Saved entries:

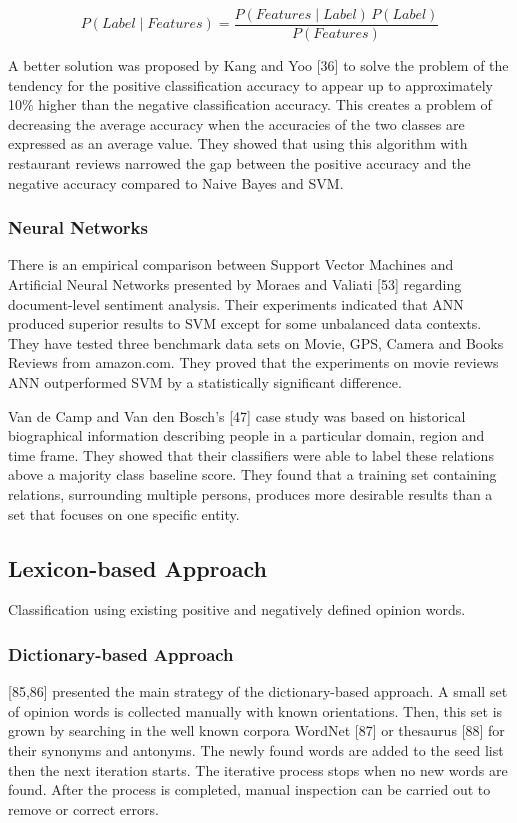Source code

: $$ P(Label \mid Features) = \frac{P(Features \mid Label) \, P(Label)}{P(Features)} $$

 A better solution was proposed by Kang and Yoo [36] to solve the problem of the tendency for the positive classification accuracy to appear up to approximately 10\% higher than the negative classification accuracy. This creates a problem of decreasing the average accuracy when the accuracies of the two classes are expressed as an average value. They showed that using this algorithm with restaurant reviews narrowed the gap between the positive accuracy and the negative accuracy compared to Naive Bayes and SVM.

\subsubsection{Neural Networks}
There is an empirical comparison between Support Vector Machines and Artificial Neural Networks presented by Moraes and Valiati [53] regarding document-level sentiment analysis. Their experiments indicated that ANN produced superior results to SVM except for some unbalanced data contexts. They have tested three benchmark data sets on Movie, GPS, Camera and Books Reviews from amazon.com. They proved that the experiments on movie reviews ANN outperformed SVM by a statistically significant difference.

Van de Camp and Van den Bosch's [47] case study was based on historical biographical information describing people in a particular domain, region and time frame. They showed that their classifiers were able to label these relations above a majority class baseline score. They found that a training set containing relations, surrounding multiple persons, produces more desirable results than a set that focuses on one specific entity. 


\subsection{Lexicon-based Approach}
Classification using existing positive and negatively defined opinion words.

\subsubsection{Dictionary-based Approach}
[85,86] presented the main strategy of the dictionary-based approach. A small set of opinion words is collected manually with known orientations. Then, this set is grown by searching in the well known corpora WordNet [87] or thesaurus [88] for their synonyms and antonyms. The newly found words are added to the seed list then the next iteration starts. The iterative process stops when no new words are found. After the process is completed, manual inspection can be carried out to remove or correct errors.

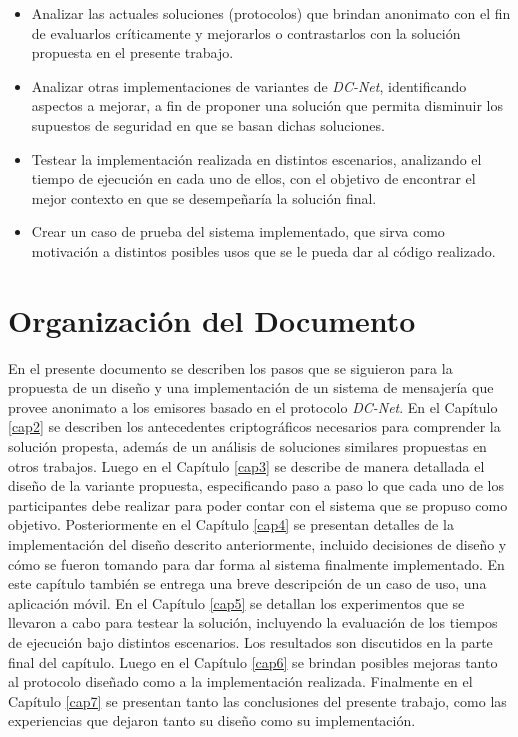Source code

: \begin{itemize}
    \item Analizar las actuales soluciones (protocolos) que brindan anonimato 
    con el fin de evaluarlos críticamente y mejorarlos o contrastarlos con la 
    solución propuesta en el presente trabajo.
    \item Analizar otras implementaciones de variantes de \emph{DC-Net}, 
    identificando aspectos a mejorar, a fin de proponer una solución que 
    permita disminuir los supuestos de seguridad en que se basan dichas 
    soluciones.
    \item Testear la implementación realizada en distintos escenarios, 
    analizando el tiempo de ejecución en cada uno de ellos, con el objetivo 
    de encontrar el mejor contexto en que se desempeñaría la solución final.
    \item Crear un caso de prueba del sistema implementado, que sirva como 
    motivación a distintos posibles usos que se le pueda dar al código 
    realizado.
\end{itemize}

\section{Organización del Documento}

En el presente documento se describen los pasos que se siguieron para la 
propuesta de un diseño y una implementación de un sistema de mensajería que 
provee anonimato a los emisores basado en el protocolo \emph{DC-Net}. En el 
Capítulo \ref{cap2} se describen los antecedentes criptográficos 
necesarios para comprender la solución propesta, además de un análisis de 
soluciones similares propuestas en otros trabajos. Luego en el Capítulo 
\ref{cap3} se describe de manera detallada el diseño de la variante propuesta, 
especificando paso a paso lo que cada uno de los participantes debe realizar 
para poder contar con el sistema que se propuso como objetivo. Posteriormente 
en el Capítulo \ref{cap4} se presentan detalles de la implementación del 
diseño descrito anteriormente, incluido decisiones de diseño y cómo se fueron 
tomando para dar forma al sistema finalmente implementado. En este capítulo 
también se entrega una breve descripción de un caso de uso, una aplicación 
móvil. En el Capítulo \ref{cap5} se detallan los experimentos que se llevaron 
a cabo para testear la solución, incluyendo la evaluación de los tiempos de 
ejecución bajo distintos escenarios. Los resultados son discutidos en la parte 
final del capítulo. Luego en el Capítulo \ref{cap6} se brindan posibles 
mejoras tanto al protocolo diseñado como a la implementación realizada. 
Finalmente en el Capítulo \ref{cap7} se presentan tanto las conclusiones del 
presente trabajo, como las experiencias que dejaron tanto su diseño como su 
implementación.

==

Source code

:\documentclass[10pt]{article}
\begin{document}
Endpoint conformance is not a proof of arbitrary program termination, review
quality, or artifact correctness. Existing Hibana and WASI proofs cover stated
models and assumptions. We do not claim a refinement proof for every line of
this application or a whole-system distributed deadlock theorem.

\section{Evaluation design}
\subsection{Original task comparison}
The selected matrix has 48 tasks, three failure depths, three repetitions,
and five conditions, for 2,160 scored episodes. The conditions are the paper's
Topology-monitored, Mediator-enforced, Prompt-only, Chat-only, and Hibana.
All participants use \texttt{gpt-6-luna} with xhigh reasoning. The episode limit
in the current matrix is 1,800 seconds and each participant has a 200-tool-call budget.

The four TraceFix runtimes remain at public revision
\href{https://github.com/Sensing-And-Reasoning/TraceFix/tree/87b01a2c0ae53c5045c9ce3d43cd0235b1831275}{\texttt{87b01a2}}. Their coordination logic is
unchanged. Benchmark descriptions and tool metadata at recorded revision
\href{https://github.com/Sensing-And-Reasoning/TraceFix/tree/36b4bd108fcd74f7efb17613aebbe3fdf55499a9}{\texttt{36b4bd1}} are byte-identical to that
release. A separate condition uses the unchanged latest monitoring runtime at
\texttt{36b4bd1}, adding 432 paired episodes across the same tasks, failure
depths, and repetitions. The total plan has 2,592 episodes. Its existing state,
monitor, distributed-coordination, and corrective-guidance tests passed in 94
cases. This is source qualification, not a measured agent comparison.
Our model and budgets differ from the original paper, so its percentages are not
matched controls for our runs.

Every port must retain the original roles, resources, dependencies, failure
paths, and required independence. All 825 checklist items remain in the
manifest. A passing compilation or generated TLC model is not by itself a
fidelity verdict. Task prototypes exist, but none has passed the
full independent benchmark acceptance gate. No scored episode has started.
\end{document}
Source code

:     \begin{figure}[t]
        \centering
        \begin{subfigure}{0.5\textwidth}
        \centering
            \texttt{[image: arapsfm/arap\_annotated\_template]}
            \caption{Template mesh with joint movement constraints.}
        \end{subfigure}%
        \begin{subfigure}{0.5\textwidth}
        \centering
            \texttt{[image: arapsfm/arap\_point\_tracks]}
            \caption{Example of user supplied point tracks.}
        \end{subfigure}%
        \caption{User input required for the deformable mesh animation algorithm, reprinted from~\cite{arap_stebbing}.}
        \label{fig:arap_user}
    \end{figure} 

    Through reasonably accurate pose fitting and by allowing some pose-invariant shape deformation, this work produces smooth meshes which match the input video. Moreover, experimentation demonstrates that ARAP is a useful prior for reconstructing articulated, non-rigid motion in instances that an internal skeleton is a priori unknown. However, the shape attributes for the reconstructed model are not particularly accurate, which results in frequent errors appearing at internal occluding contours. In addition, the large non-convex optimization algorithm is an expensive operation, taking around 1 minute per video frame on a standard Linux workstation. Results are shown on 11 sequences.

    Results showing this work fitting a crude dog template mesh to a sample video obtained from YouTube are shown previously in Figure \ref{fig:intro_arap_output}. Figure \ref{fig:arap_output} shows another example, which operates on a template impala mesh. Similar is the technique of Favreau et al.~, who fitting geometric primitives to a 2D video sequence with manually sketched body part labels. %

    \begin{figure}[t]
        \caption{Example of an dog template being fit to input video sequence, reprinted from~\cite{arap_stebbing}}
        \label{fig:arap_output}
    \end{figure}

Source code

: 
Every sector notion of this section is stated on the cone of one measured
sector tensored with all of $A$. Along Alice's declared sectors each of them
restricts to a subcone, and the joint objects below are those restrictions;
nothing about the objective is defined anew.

==

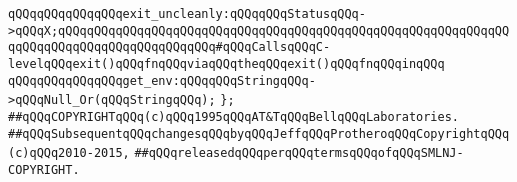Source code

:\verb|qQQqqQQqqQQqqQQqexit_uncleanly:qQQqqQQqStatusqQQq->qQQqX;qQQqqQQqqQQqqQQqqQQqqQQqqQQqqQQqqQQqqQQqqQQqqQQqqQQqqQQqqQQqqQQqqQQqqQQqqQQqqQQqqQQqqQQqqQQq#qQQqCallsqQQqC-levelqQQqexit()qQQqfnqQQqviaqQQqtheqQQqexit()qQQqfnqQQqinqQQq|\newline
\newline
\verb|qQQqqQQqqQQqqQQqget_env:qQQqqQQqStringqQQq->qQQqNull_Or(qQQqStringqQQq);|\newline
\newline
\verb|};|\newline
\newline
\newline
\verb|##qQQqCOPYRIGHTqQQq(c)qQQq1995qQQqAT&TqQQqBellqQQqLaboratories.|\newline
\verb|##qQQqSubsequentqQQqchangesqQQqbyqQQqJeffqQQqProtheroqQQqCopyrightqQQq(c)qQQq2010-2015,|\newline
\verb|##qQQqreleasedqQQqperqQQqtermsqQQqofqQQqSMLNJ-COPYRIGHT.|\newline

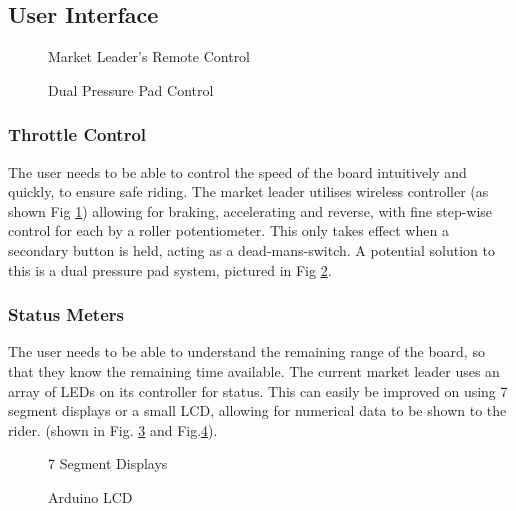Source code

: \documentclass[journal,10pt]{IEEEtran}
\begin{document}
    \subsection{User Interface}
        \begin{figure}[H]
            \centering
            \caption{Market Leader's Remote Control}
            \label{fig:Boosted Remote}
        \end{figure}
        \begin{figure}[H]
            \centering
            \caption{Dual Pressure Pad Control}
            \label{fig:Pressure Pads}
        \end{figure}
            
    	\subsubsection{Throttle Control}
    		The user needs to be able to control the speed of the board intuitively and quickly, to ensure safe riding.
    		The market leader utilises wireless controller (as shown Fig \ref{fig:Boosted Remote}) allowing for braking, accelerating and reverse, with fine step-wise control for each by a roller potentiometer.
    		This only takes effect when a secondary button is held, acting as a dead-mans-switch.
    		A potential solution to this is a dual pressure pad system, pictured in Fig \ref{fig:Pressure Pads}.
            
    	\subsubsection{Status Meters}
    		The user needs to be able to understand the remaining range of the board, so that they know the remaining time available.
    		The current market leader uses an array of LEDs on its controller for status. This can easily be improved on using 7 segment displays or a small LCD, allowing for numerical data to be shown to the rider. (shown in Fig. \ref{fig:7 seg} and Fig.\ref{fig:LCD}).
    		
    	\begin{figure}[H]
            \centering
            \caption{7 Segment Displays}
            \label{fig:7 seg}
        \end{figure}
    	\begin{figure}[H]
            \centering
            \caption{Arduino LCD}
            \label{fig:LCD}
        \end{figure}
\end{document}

### Brief
Whenever a line of the data contains "implementado", it counts; state how many such lines there are, with nothing added.

### Exercise answer
2